▶ _Task details_
Starting at the line that holds "# Taro设计思想和原理解读" and stopping at the line that holds "采用React语法开发的原因如下：", restate the records below word for word, with both of those lines included.

▶ _Records for this task_
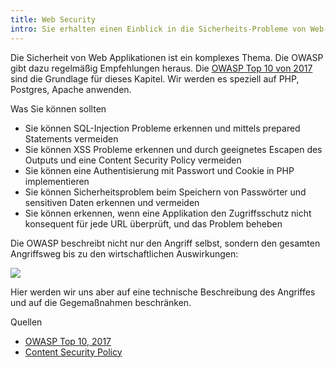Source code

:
 ```yaml
---
title: Web Security
intro: Sie erhalten einen Einblick in die Sicherheits-Probleme von Web-Applikationen.
---
```


Die Sicherheit von Web Applikationen ist ein komplexes Thema.
Die OWASP gibt dazu regelmäßig Empfehlungen heraus. Die [OWASP Top 10 von 2017](https://www.owasp.org/index.php/Category:OWASP_Top_Ten_2017_Project)
sind die Grundlage für dieses Kapitel. Wir werden es speziell auf PHP, Postgres, Apache anwenden.

Was Sie können sollten

- Sie können SQL-Injection Probleme erkennen und mittels prepared Statements vermeiden
- Sie können XSS Probleme erkennen und durch geeignetes Escapen des Outputs und eine Content Security Policy vermeiden
- Sie können eine Authentisierung mit Passwort und Cookie in PHP implementieren
- Sie können Sicherheitsproblem beim Speichern von Passwörter und sensitiven Daten erkennen und vermeiden
- Sie können erkennen, wenn eine Applikation den Zugriffsschutz nicht konsequent für jede URL überprüft, und das Problem beheben

Die OWASP beschreibt nicht nur den Angriff selbst, sondern den gesamten Angriffsweg bis
zu den wirtschaftlichen Auswirkungen:

![](/images/security/angriffswege.png)

Hier werden wir uns aber auf eine technische Beschreibung des Angriffes und
auf die Gegemaßnahmen beschränken.

Quellen

- [OWASP Top 10, 2017](https://owasp.org/www-project-top-ten/OWASP_Top_Ten_2017/)
- [Content Security Policy](https://developer.mozilla.org/en-US/docs/Web/HTTP/CSP)
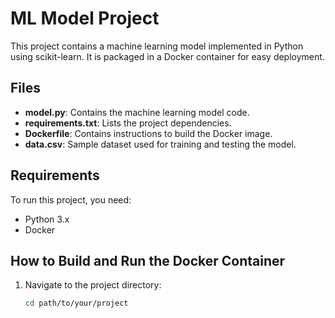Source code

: # ML Model Project

This project contains a machine learning model implemented in Python using scikit-learn. It is packaged in a Docker container for easy deployment.

## Files

- **model.py**: Contains the machine learning model code.
- **requirements.txt**: Lists the project dependencies.
- **Dockerfile**: Contains instructions to build the Docker image.
- **data.csv**: Sample dataset used for training and testing the model.

## Requirements

To run this project, you need:

- Python 3.x
- Docker

## How to Build and Run the Docker Container

1. Navigate to the project directory:

   ```bash
   cd path/to/your/project
   ```
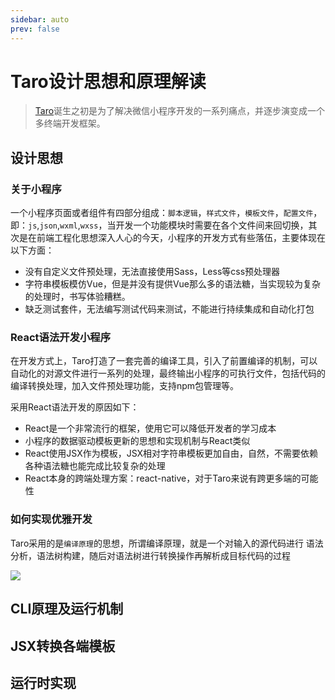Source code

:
 ```yaml
---
sidebar: auto
prev: false
---
```




# Taro设计思想和原理解读

> [Taro](https://taro.aotu.io/)诞生之初是为了解决微信小程序开发的一系列痛点，并逐步演变成一个多终端开发框架。

## 设计思想
### 关于小程序

一个小程序页面或者组件有四部分组成：`脚本逻辑`，`样式文件`，`模板文件`，`配置文件`，即：`js`,`json`,`wxml`,`wxss`，当开发一个功能模块时需要在各个文件间来回切换，其次是在前端工程化思想深入人心的今天，小程序的开发方式有些落伍，主要体现在以下方面：
* 没有自定义文件预处理，无法直接使用Sass，Less等css预处理器
* 字符串模板模仿Vue，但是并没有提供Vue那么多的语法糖，当实现较为复杂的处理时，书写体验糟糕。
* 缺乏测试套件，无法编写测试代码来测试，不能进行持续集成和自动化打包

### React语法开发小程序

在开发方式上，Taro打造了一套完善的编译工具，引入了前置编译的机制，可以自动化的对源文件进行一系列的处理，最终输出小程序的可执行文件，包括代码的编译转换处理，加入文件预处理功能，支持npm包管理等。

采用React语法开发的原因如下：
* React是一个非常流行的框架，使用它可以降低开发者的学习成本
* 小程序的数据驱动模板更新的思想和实现机制与React类似
* React使用JSX作为模板，JSX相对字符串模板更加自由，自然，不需要依赖各种语法糖也能完成比较复杂的处理
* React本身的跨端处理方案：react-native，对于Taro来说有跨更多端的可能性

### 如何实现优雅开发

Taro采用的是`编译原理`的思想，所谓编译原理，就是一个对输入的源代码进行 语法分析，语法树构建，随后对语法树进行转换操作再解析成目标代码的过程

![](https://user-gold-cdn.xitu.io/2018/10/8/1665182480dfc020?imageView2/0/w/1280/h/960/format/webp/ignore-error/1)

## CLI原理及运行机制

## JSX转换各端模板

## 运行时实现

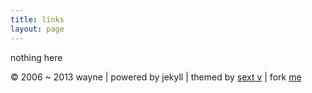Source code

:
 ```yaml
---
title: links
layout: page
---
```


nothing here

<footer>
	<div>
		&copy; 2006 ~ 2013 wayne | powered by jekyll | themed by <a href="http://lhzhang.com" title="sext v">sext v</a> | fork <a href="https://github.com/waynezhang/blog" title="fork me">me</a>
	</div>
</footer>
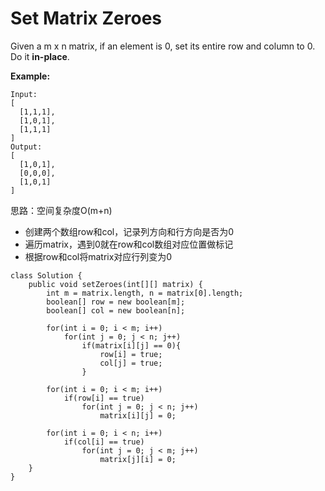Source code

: # Set Matrix Zeroes

Given a m x n matrix, if an element is 0, set its entire row and column to 0. Do it **in-place**.

**Example:**
```
Input: 
[
  [1,1,1],
  [1,0,1],
  [1,1,1]
]
Output: 
[
  [1,0,1],
  [0,0,0],
  [1,0,1]
]
```
思路：空间复杂度O(m+n)

* 创建两个数组row和col，记录列方向和行方向是否为0
* 遍历matrix，遇到0就在row和col数组对应位置做标记
* 根据row和col将matrix对应行列变为0
```
class Solution {
    public void setZeroes(int[][] matrix) {
        int m = matrix.length, n = matrix[0].length;
        boolean[] row = new boolean[m];
        boolean[] col = new boolean[n];
        
        for(int i = 0; i < m; i++)
            for(int j = 0; j < n; j++)
                if(matrix[i][j] == 0){
                    row[i] = true;
                    col[j] = true;
                }
        
        for(int i = 0; i < m; i++)
            if(row[i] == true)
                for(int j = 0; j < n; j++)
                    matrix[i][j] = 0;
            
        for(int i = 0; i < n; i++)
            if(col[i] == true)
                for(int j = 0; j < m; j++)
                    matrix[j][i] = 0;       
    }
}
```

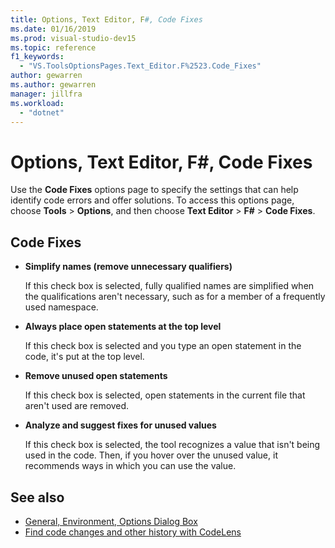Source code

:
 ```yaml
---
title: Options, Text Editor, F#, Code Fixes
ms.date: 01/16/2019
ms.prod: visual-studio-dev15
ms.topic: reference
f1_keywords:
  - "VS.ToolsOptionsPages.Text_Editor.F%2523.Code_Fixes"
author: gewarren
ms.author: gewarren
manager: jillfra
ms.workload:
  - "dotnet"
---
```

# Options, Text Editor, F#, Code Fixes

Use the **Code Fixes** options page to specify the settings that can help identify code errors and offer solutions. To access this options page, choose **Tools** > **Options**, and then choose **Text Editor** > **F#** > **Code Fixes**.

## Code Fixes

- **Simplify names (remove unnecessary qualifiers)**

   If this check box is selected, fully qualified names are simplified when the qualifications aren't necessary, such as for a member of a frequently used namespace.

- **Always place open statements at the top level**

   If this check box is selected and you type an open statement in the code, it's put at the top level.

- **Remove unused open statements**

   If this check box is selected, open statements in the current file that aren't used are removed.

- **Analyze and suggest fixes for unused values**

   If this check box is selected, the tool recognizes a value that isn't being used in the code. Then, if you hover over the unused value, it recommends ways in which you can use the value.

## See also

- [General, Environment, Options Dialog Box](../../ide/reference/general-environment-options-dialog-box.md)
- [Find code changes and other history with CodeLens](../../ide/find-code-changes-and-other-history-with-codelens.md)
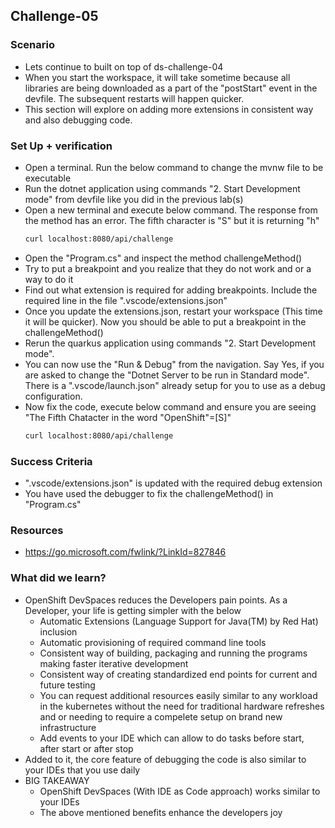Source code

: ## Challenge-05

### Scenario
* Lets continue to built on top of ds-challenge-04
* When you start the workspace, it will take sometime because all libraries are being downloaded as a part of the "postStart" event in the devfile. The subsequent restarts will happen quicker.
* This section will explore on adding more extensions in consistent way and also debugging code.

### Set Up + verification
* Open a terminal. Run the below command to change the mvnw file to be executable
* Run the dotnet application using commands "2. Start Development mode" from devfile like you did in the previous lab(s)
* Open a new terminal and execute below command. The response from the method has an error. The fifth character is "S" but it is returning "h"
  ```bash
  curl localhost:8080/api/challenge
  ```
* Open the "Program.cs" and inspect the method challengeMethod()
* Try to put a breakpoint and you realize that they do not work and or a way to do it
* Find out what extension is required for adding breakpoints. Include the required line in the file ".vscode/extensions.json"
* Once you update the extensions.json, restart your workspace (This time it will be quicker). Now you should be able to put a breakpoint in the challengeMethod()
* Rerun the quarkus application using commands "2. Start Development mode". 
* You can now use the "Run & Debug" from the navigation. Say Yes, if you are asked to change the "Dotnet Server to be run in Standard mode". There is a ".vscode/launch.json" already setup for you to use as a debug configuration.
* Now fix the code, execute below command and ensure you are seeing "The Fifth Chatacter in the word "OpenShift"=[S]"
  ```bash
  curl localhost:8080/api/challenge
  ```

### Success Criteria
* ".vscode/extensions.json" is updated with the required debug extension
* You have used the debugger to fix the challengeMethod() in "Program.cs"

### Resources 
* https://go.microsoft.com/fwlink/?LinkId=827846

### What did we learn?
* OpenShift DevSpaces reduces the Developers pain points. As a Developer, your life is getting simpler with the below
    * Automatic Extensions (Language Support for Java(TM) by Red Hat) inclusion
    * Automatic provisioning of required command line tools
    * Consistent way of building, packaging and running the programs making faster iterative development
    * Consistent way of creating standardized end points for current and future testing
    * You can request additional resources easily similar to any workload in the kubernetes without the need for traditional hardware refreshes and or needing to require a compelete setup on brand new infrastructure
    * Add events to your IDE which can allow to do tasks before start, after start or after stop    
* Added to it, the core feature of debugging the code is also similar to your IDEs that you use daily
* BIG TAKEAWAY
    * OpenShift DevSpaces (With IDE as Code approach) works similar to your IDEs
    * The above mentioned benefits enhance the developers joy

▶ _Response area_
# Taro设计思想和原理解读

> [Taro](https://taro.aotu.io/)诞生之初是为了解决微信小程序开发的一系列痛点，并逐步演变成一个多终端开发框架。

## 设计思想
### 关于小程序

一个小程序页面或者组件有四部分组成：`脚本逻辑`，`样式文件`，`模板文件`，`配置文件`，即：`js`,`json`,`wxml`,`wxss`，当开发一个功能模块时需要在各个文件间来回切换，其次是在前端工程化思想深入人心的今天，小程序的开发方式有些落伍，主要体现在以下方面：
* 没有自定义文件预处理，无法直接使用Sass，Less等css预处理器
* 字符串模板模仿Vue，但是并没有提供Vue那么多的语法糖，当实现较为复杂的处理时，书写体验糟糕。
* 缺乏测试套件，无法编写测试代码来测试，不能进行持续集成和自动化打包

### React语法开发小程序

在开发方式上，Taro打造了一套完善的编译工具，引入了前置编译的机制，可以自动化的对源文件进行一系列的处理，最终输出小程序的可执行文件，包括代码的编译转换处理，加入文件预处理功能，支持npm包管理等。

采用React语法开发的原因如下：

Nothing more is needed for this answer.